Sir Edmund Berry Godfrey - headstuff.org
Sir Edmund Berry Godfrey

Though Titus made a good showing in court (and seems to have missed his true vocation for the stage), his inability to recognise some of those he accused and the lack of widespread evidence meant the whole thing could easily have blown over. Then disaster struck. The judge Sir Edmund Berry Godfrey, who was involved with the investigation, was murdered. He was found face-down in a ditch impaled with his own sword – though he had actually died of a broken neck while being strangled. His murder was never solved, though some speculate it may have been related to his involvement (along with some of those Titus had accused) in the “Green Ribbon Club”, a radical (and influential) association that had ties to the old Commonwealth of Cromwell. Of course, the Green Ribbon Club was also very anti-Catholic so it was easy to point the finger at the shadowy figures behind Titus’ plot as his killers. Who truly killed him is unknown to this day. [3]

It didn’t really matter who had killed Godfrey. What mattered was that the public were convinced that Catholics had done it in order to steal evidence about the plot. [4] Around the same time, in the letters of Edward Colman (the aforementioned secretary to the Duke of York’s wife) investigators found some old correspondence where he had discussed with a French Jesuit a plan to force the dissolution of Parliament. This was hardly proof of his complicity in a plan to kill the King, but it was enough for them. Furthermore, the growing public outcry meant that some progress had to be shown. In November 1678 Colman went on trial. Titus Oates gave evidence against him, claiming he had carried letters from him to English Jesuits and that he had seen him at a meeting to discuss the regicide. Under cross examination it came out that Titus had failed to recognise Colman the first time he had been shown him, but despite that (and the obvious contradictions in other testimony) Colman was found guilty. On the 3rd December 1678 he was executed, still swearing his innocence to the last. The false plot had claimed its first victim – it would not be the last.

Titus Oates in court - headstuff.org
Titus giving evidence in court. From a deck of playing cards themed on the Plot produced in the 17th century.

The Plot soon began to grow, like a living thing. A con man named William Bedloe was paid £500 for his “underground information” on Godfrey’s murder. He denounced a Catholic silversmith named Miles Prance, who was tortured until he gave up names. Three of the men he named (Henry Berry, Robert Green and Lawrence Hill) were arrested, tried and (despite the lack of any evidence beyond Prance’s testimony) executed.

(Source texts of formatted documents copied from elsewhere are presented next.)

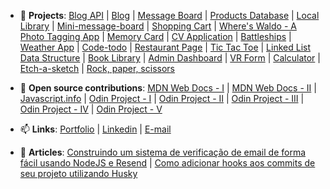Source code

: - 📄 **Projects**: [Blog API](https://github.com/marcusicaro/blog) | [Blog](https://github.com/marcusicaro/blogpostspage-nextjs) | [Message Board](https://github.com/marcusicaro/members-only) | [Products Database](https://github.com/marcusicaro/inventory-application) | [Local Library](https://express-locallibrary-tutorial-production-a1ac.up.railway.app/catalog) | [Mini-message-board](https://mini-message-board-production-131f.up.railway.app/) | [Shopping Cart](https://github.com/marcusicaro/shopping-cart) | [Where's Waldo - A Photo Tagging App](https://github.com/marcusicaro/wheres-waldo) | [Memory Card](https://github.com/marcusicaro/chainsaw-man-memory-card) | [CV Application](https://github.com/marcusicaro/cv-application) | [Battleships](https://github.com/marcusicaro/battleships) | [Weather App](https://github.com/marcusicaro/weather-app) | [Code-todo](https://github.com/marcusicaro/code-todo) | [Restaurant Page](https://github.com/marcusicaro/burger-burger) | [Tic Tac Toe](https://github.com/marcusicaro/tic-tac-toe) | [Linked List Data Structure](https://github.com/marcusicaro/data-structure-linked-list) | [Book Library](https://github.com/marcusicaro/book-library) | [Admin Dashboard](https://github.com/marcusicaro/admin-dashboard) | [VR Form](https://github.com/marcusicaro/vrform) | [Calculator](https://github.com/marcusicaro/calculator) | [Etch-a-sketch](https://github.com/marcusicaro/etch-a-sketch) | [Rock, paper, scissors](https://github.com/marcusicaro/rock-paper-scissors)

- 🌱 **Open source contributions**: [MDN Web Docs - I](https://github.com/mdn/content/pull/22497) | [MDN Web Docs - II](https://github.com/mdn/content/pull/28334) | [Javascript.info](https://github.com/javascript-tutorial/en.javascript.info/pull/3334#issuecomment-1404104548) | [Odin Project - I](https://github.com/TheOdinProject/curriculum/pull/24763) | [Odin Project - II](https://github.com/TheOdinProject/curriculum/pull/24725) | [Odin Project - III](https://github.com/TheOdinProject/curriculum/pull/24985) | [Odin Project - IV](https://github.com/TheOdinProject/theodinproject/pull/3567) | [Odin Project - V](https://github.com/TheOdinProject/curriculum/pull/25019#issuecomment-1398592144)

- 📫 **Links**: [Portfolio](https://marcusicaro.com.br/) | [Linkedin](https://www.linkedin.com/in/marcus-%C3%ADcaro-118164234/) | [E-mail](mailto:marcusicaromc@gmail.com)

- 📰 **Articles**: [Construindo um sistema de verificação de email de forma fácil usando NodeJS e Resend](https://medium.com/@marcuscaro_51661/construindo-um-sistema-de-verifica%C3%A7%C3%A3o-de-email-de-forma-f%C3%A1cil-usando-nodejs-e-resend-9f94e99a953d) | [Como adicionar hooks aos commits de seu projeto utilizando Husky](https://dev.to/marcusicaro/como-adicionar-hooks-aos-commits-de-seu-projeto-utilizando-husky-32nh)
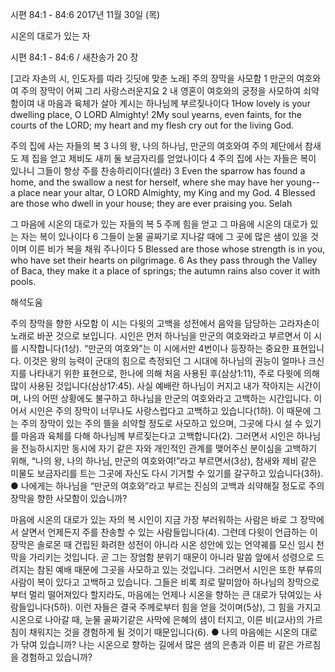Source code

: 시편 84:1 - 84:6 
2017년 11월 30일 (목)

시온의 대로가 있는 자



시편 84:1 - 84:6 / 새찬송가 20 장


[고라 자손의 시, 인도자를 따라 깃딧에 맞춘 노래]
주의 장막을 사모함
1 만군의 여호와여 주의 장막이 어찌 그리 사랑스러운지요 2 내 영혼이 여호와의 궁정을 사모하여 쇠약함이여 내 마음과 육체가 살아 계시는 하나님께 부르짖나이다
1How lovely is your dwelling place, O LORD Almighty! 2My soul yearns, even faints, for the courts of the LORD; my heart and my flesh cry out for the living God.

주의 집에 사는 자들의 복
3 나의 왕, 나의 하나님, 만군의 여호와여 주의 제단에서 참새도 제 집을 얻고 제비도 새끼 둘 보금자리를 얻었나이다 4 주의 집에 사는 자들은 복이 있나니 그들이 항상 주를 찬송하리이다(셀라)
3 Even the sparrow has found a home, and the swallow a nest for herself, where she may have her young-- a place near your altar, O LORD Almighty, my King and my God. 4 Blessed are those who dwell in your house; they are ever praising you. Selah 

그 마음에 시온의 대로가 있는 자들의 복
5 주께 힘을 얻고 그 마음에 시온의 대로가 있는 자는 복이 있나이다 6 그들이 눈물 골짜기로 지나갈 때에 그 곳에 많은 샘이 있을 것이며 이른 비가 복을 채워 주나이다
5 Blessed are those whose strength is in you, who have set their hearts on pilgrimage. 6 As they pass through the Valley of Baca, they make it a place of springs; the autumn rains also cover it with pools.

해석도움





주의 장막을 향한 사모함
이 시는 다윗의 고백을 성전에서 음악을 담당하는 고라자손이 노래로 바꾼 것으로 보입니다. 시인은 먼저 하나님을 만군의 여호와라고 부르면서 이 시를 시작합니다(1상). “만군의 여호와”는 이 시에서만 4번이나 등장하는 중요한 표현입니다. 이것은 왕의 능력이 군대의 힘으로 측정되던 그 시대에 하나님의 권능이 얼마나 크신지를 나타내기 위한 표현으로, 한나에 의해 처음 사용된 후(삼상1:11), 주로 다윗에 의해 많이 사용된 것입니다(삼상17:45). 사실 예배란 하나님이 커지고 내가 작아지는 시간이며, 나의 어떤 상황에도 불구하고 하나님을 만군의 여호와라고 고백하는 시간입니다. 이어서 시인은 주의 장막이 너무나도 사랑스럽다고 고백하고 있습니다(1하). 이 때문에 그는 주의 장막이 있는 주의 뜰을 쇠약할 정도로 사모하고 있으며,  그곳에 다시 설 수 있기를 마음과 육체를 다해 하나님께 부르짖는다고 고백합니다(2). 그러면서 시인은 하나님을 전능하시지만 동시에 자기 같은 자와 개인적인 관계를 맺어주신 분이심을 고백하기 위해, “나의 왕, 나의 하나님, 만군의 여호와여!”라고 부르면서(3상), 참새와 제비 같은 미물도 보금자리를 트는 그곳에 자신도 다시 기거할 수 있기를 갈구하고 있습니다(3하).
● 나에게는 하나님을 “만군의 여호와”라고 부르는 진심의 고백과 쇠약해질 정도로 주의 장막을 향한 사모함이 있습니까?

마음에 시온의 대로가 있는 자의 복
시인이 지금 가장 부러워하는 사람은 바로 그 장막에서 살면서 언제든지 주를 찬송할 수 있는 사람들입니다(4). 그런데 다윗이 언급하는 이 장막은 솔로몬 때 건립된 화려한 성전이 아니라 시온 성안에 있는 언약궤를 모신 임시 천막을 가리키는 것입니다. 곧 그는 장엄함 분위기 때문이 아니라 말씀 앞에서 성령으로 드려지는 참된 예배 때문에 그곳을 사모하고 있는 것입니다. 그러면서 시인은 또한 부류의 사람이 복이 있다고 고백하고 있습니다. 그들은 비록 죄로 말미암아 하나님의 장막으로부터 멀리 떨어져있다 할지라도, 마음에는 언제나 시온을 향하는 큰 대로가 닦여있는 사람들입니다(5하). 이런 자들은 결국 주께로부터 힘을 얻을 것이며(5상), 그 힘을 가지고 시온으로 나아갈 때, 눈물 골짜기같은 사막에 은혜의 샘이 터지고, 이른 비(교사)의 가르침이 채워지는 것을 경험하게 될 것이기 때문입니다(6).
● 나의 마음에는 시온의 대로가 닦여 있습니까? 나는 시온으로 향하는 길에서 많은 샘의 은총과 이른 비 같은 가르침을 경험하고 있습니까?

A lot of the blame for this can be placed on the Lord Chief Justice, Sir William Scroggs. He had also been the judge at the Colman trial, and his summing up in both cases had sealed all four men’s fate. The public opinion was also heavily in favour of the plot however, and even Scroggs began to feel their wrath when his conviction began to flag. The mob wanted blood.

William Howard, the 1st Viscount Stafford - headstuff.org
William Howard, the 1st Viscount Stafford. He was the Plot’s most hight ranked victim. Painting by Anthony van Dyck.

Nine Jesuit priests were executed, including Thomas Whitbread. Twelve more died in prison. Five Catholic Lords were put on trial when Oates accused them, despite the King pointing out that one was barely able to stand from gout and two were well known to despise each other. The Earl of Shaftesbury, former Lord Chancellor and leader of the opposition, was using the Plot as a means to regain his position. He ordered the five Lords arrested before publicly demanding that James be excluded from the succession. [5] One of the lords, Viscount Stafford, was put on trial for treason on the testimony of Oates and several other corrupt witnesses. Those charged with treason were refused the right to defence counsel under English law at the time, which meant that regardless of evidence such proceedings were all but a sham. Stafford was found guilty and executed.

Oliver Plunkett - headstuff.org
Saint Oliver Plunkett, the last Catholic martyr executed in England.

Stafford’s death appalled Charles, but he was incapable of turning the tide of the Plot. Oates however finally went too far when he accused the Queen of trying to poison the King. Charles had him arrested, but Parliament (now in Shaftesbury’s pocket) ordered his release. He received an allowance of twelve hundred pounds a year, and a state apartment in Whitehall. But gradually the fire began to burn itself out. The trial and execution of Oliver Plunkett, the Catholic Primate of Ireland, finally proved too much. Even Shaftesbury and Scroggs knew that Plunkett had no role in any plot. Plunkett was the twenty-second person killed by Oates’ great lie, and the last. On the 31st August 1681 Oates was ordered to leave his apartment in Whitehall. In 1684 he was arrested in a coffee house for referring to the Duke of York as a traitor. He was fined £100,000 (an incredible sum for the time) and naturally wound up imprisoned for debt.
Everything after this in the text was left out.